Every line in the records below that holds the word "full" is to be copied.

[Information shown Boundary: Start]

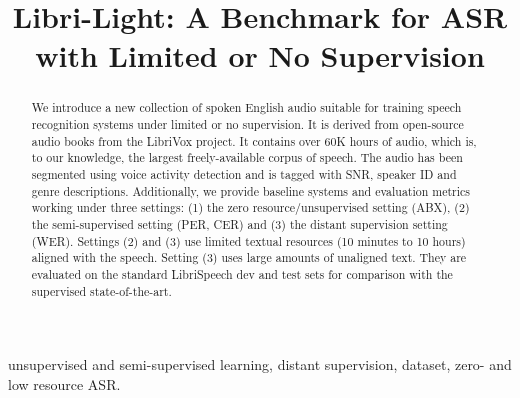 \documentclass{article}
\title{Libri-Light: A Benchmark for ASR with Limited or No Supervision}
\begin{document}
\maketitle

\begin{abstract}
We introduce a new collection of spoken English audio suitable for training speech recognition systems under limited or no supervision. It is derived from open-source audio books from the LibriVox project. It contains over 60K hours of audio, which is, to our knowledge, the largest freely-available corpus of speech. The audio has been segmented using voice activity detection and is tagged with SNR, speaker ID and genre descriptions. Additionally, we provide baseline systems and evaluation metrics working under three settings: (1) the zero resource/unsupervised setting (ABX), (2) the semi-supervised setting (PER, CER) and (3) the distant supervision setting (WER). Settings (2) and (3) use limited textual resources (10 minutes to 10 hours) aligned with the speech. Setting (3) uses large amounts of unaligned text. They are evaluated on the standard LibriSpeech dev and test sets for comparison with the supervised state-of-the-art.  
\end{abstract}

\begin{keywords}
unsupervised and semi-supervised learning, distant supervision, dataset, zero- and low resource ASR. 
\end{keywords}
\end{document}
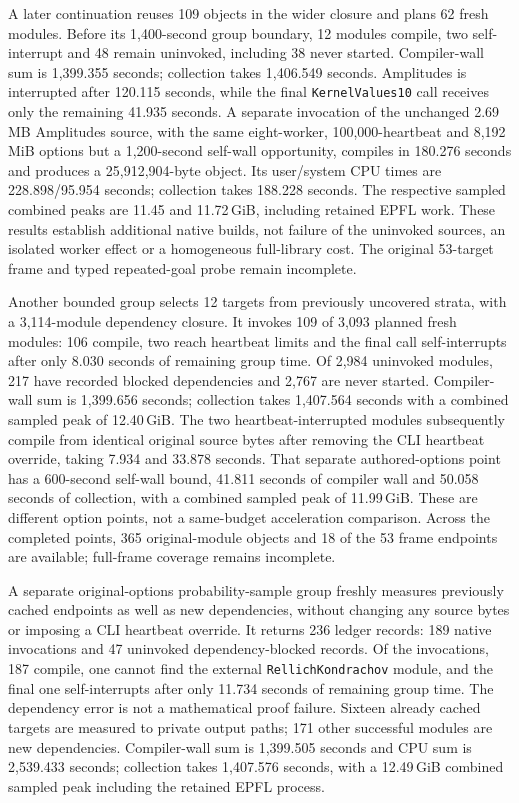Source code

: \documentclass[10pt,twocolumn]{article}
\begin{document}
A later continuation reuses 109 objects in the wider closure and plans
62 fresh modules. Before its 1,400-second group boundary, 12 modules compile,
two self-interrupt and 48 remain uninvoked, including 38 never started.
Compiler-wall sum is 1,399.355 seconds; collection takes 1,406.549 seconds.
Amplitudes is interrupted after 120.115 seconds, while the final
\texttt{KernelValues10} call receives only the remaining 41.935 seconds.
A separate invocation of the unchanged 2.69\,MB Amplitudes source, with
the same eight-worker, 100,000-heartbeat and 8,192\,MiB options but a
1,200-second self-wall opportunity, compiles in 180.276 seconds and produces
a 25,912,904-byte object. Its user/system CPU times are 228.898/95.954 seconds;
collection takes 188.228 seconds. The respective sampled combined peaks
are 11.45 and 11.72\,GiB, including retained EPFL work.
These results establish additional native builds, not failure of the
uninvoked sources, an isolated worker effect or a homogeneous full-library cost.
The original 53-target frame and typed repeated-goal probe remain incomplete.

Another bounded group selects 12 targets from previously uncovered strata,
with a 3,114-module dependency closure. It invokes 109 of 3,093 planned
fresh modules: 106 compile, two reach heartbeat limits and the final call
self-interrupts after only 8.030 seconds of remaining group time.
Of 2,984 uninvoked modules, 217 have recorded blocked dependencies and
2,767 are never started. Compiler-wall sum is 1,399.656 seconds; collection
takes 1,407.564 seconds with a combined sampled peak of 12.40\,GiB.
The two heartbeat-interrupted modules subsequently compile from identical
original source bytes after removing the CLI heartbeat override, taking
7.934 and 33.878 seconds. That separate authored-options point has a
600-second self-wall bound, 41.811 seconds of compiler wall and 50.058
seconds of collection, with a combined sampled peak of 11.99\,GiB.
These are different option points, not a same-budget acceleration comparison.
Across the completed points, 365 original-module objects and 18 of the
53 frame endpoints are available; full-frame coverage remains incomplete.

A separate original-options probability-sample group freshly measures
previously cached endpoints as well as new dependencies, without changing
any source bytes or imposing a CLI heartbeat override. It returns 236 ledger
records: 189 native invocations and 47 uninvoked dependency-blocked records.
Of the invocations, 187 compile, one cannot find the external
\texttt{RellichKondrachov} module, and the final one self-interrupts after
only 11.734 seconds of remaining group time. The dependency error is not
a mathematical proof failure. Sixteen already cached targets are measured
to private output paths; 171 other successful modules are new dependencies.
Compiler-wall sum is 1,399.505 seconds and CPU sum is 2,539.433 seconds;
collection takes 1,407.576 seconds, with a 12.49\,GiB combined sampled peak
including the retained EPFL process.
\end{document}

[Information shown Boundary: End]

Written response |
uninvoked sources, an isolated worker effect or a homogeneous full-library cost.
53 frame endpoints are available; full-frame coverage remains incomplete.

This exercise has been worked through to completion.